Geary réussit à rester impassible. « Je crains que ce ne soit impossible. Elle est morte à Varandal durant le combat avec votre flottille. »

L’officier syndic croisa brièvement le regard de Geary. « J’en suis navré. Pour ce que ça vaut, moi aussi j’ai perdu des amis au combat. J’aimerais que tous soient encore de ce monde, les vôtres comme les miens.

— En ce cas, reprit Rione d’une voix ferme, faites en sorte qu’au lieu de se battre nos peuples travaillent à l’avenir la main dans la main. Nous ne pouvons pas ramener ceux qui sont morts à la vie, mais nous pouvons empêcher d’autres trépas. »

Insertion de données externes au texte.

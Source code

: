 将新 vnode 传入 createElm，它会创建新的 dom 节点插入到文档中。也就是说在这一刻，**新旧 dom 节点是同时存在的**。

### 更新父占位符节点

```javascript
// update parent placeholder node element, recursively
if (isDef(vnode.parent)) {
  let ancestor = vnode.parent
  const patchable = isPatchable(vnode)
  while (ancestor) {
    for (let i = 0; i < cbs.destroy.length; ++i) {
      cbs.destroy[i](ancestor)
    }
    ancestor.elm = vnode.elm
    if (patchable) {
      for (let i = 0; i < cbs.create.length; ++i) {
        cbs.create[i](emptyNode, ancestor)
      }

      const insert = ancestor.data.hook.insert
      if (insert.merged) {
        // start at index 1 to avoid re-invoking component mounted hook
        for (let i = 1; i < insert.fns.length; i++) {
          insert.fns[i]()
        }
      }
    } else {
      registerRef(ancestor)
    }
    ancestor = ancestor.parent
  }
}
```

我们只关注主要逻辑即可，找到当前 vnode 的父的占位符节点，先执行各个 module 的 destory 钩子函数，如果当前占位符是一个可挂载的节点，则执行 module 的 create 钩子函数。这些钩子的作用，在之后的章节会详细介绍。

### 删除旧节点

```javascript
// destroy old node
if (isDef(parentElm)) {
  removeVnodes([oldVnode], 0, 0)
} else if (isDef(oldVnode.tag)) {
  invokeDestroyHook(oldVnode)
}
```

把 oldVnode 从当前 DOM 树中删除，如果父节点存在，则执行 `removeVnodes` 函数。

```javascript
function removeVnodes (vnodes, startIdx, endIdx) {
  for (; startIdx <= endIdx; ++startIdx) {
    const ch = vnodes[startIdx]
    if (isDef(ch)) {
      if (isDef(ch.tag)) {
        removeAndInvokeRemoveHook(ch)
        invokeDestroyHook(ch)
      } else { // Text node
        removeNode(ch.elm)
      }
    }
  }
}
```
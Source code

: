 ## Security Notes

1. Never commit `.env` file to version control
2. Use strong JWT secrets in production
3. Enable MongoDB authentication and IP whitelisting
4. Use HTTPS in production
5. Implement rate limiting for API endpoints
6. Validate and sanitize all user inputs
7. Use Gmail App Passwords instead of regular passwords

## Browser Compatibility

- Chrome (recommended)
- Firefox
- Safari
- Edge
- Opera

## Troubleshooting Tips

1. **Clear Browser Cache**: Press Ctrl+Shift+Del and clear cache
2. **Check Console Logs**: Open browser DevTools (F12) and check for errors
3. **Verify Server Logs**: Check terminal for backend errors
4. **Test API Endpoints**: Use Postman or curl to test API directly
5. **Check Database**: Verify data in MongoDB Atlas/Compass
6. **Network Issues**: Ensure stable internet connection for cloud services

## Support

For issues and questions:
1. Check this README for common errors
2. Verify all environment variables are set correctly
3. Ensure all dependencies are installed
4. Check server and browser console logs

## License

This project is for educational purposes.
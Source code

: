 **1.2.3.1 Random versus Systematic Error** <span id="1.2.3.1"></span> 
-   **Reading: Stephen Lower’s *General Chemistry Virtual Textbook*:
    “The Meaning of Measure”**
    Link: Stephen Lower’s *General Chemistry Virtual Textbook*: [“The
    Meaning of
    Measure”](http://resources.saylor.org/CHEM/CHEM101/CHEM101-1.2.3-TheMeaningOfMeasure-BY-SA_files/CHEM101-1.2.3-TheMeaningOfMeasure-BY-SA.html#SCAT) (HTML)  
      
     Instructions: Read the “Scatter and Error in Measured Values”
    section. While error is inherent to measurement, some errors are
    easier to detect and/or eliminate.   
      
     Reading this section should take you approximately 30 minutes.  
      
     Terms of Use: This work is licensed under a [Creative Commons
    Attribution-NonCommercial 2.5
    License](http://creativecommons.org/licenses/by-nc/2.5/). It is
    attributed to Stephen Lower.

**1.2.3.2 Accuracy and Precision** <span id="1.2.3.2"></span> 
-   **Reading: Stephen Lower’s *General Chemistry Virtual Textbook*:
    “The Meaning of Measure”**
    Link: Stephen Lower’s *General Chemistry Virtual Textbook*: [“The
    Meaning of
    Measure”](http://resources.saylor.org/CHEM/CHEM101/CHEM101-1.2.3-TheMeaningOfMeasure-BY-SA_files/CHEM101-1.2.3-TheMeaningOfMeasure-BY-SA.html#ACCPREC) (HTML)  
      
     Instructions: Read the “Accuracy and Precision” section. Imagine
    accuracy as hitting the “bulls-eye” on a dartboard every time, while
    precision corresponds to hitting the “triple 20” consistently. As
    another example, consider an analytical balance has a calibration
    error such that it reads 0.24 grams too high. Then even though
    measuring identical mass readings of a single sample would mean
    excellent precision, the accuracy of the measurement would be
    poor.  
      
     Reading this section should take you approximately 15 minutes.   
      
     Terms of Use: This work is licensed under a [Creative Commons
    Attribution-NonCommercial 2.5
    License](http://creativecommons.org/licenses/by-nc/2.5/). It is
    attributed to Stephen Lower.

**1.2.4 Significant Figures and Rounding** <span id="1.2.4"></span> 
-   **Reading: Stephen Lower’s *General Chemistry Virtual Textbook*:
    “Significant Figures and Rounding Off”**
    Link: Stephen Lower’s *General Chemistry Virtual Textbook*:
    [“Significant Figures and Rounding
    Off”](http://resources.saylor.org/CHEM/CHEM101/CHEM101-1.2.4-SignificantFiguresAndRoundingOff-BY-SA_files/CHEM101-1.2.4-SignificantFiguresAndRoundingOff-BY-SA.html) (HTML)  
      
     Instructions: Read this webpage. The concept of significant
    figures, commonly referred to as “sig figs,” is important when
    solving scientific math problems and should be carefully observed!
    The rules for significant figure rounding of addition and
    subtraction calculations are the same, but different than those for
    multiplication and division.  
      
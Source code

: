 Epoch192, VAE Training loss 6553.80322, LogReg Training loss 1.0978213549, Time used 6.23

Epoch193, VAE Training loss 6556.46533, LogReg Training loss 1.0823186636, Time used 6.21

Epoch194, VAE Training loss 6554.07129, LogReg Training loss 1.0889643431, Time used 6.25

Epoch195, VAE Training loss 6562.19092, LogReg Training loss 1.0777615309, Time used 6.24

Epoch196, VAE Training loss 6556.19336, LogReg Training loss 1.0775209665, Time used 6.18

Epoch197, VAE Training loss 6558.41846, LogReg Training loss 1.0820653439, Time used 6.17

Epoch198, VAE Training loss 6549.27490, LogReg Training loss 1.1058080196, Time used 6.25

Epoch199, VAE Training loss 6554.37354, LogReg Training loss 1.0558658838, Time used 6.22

Boyens referma la main sur la disquette. « Oui. Je ne peux pas parler au nom de tous les Mondes syndiqués, uniquement pour cette région frontalière, mais je m’y efforcerai. » Son regard s’attarda sur Geary. « Allez-vous conserver le commandement des forces militaires de l’Alliance ? Les gens voudront le savoir. »

Geary formula soigneusement sa réponse : « Je me plierai aux exigences du Sénat de l’Alliance. Je commande actuellement à cette flotte, pas à toutes les forces de l’Alliance. J’ignore ce qu’on attendra de moi ensuite.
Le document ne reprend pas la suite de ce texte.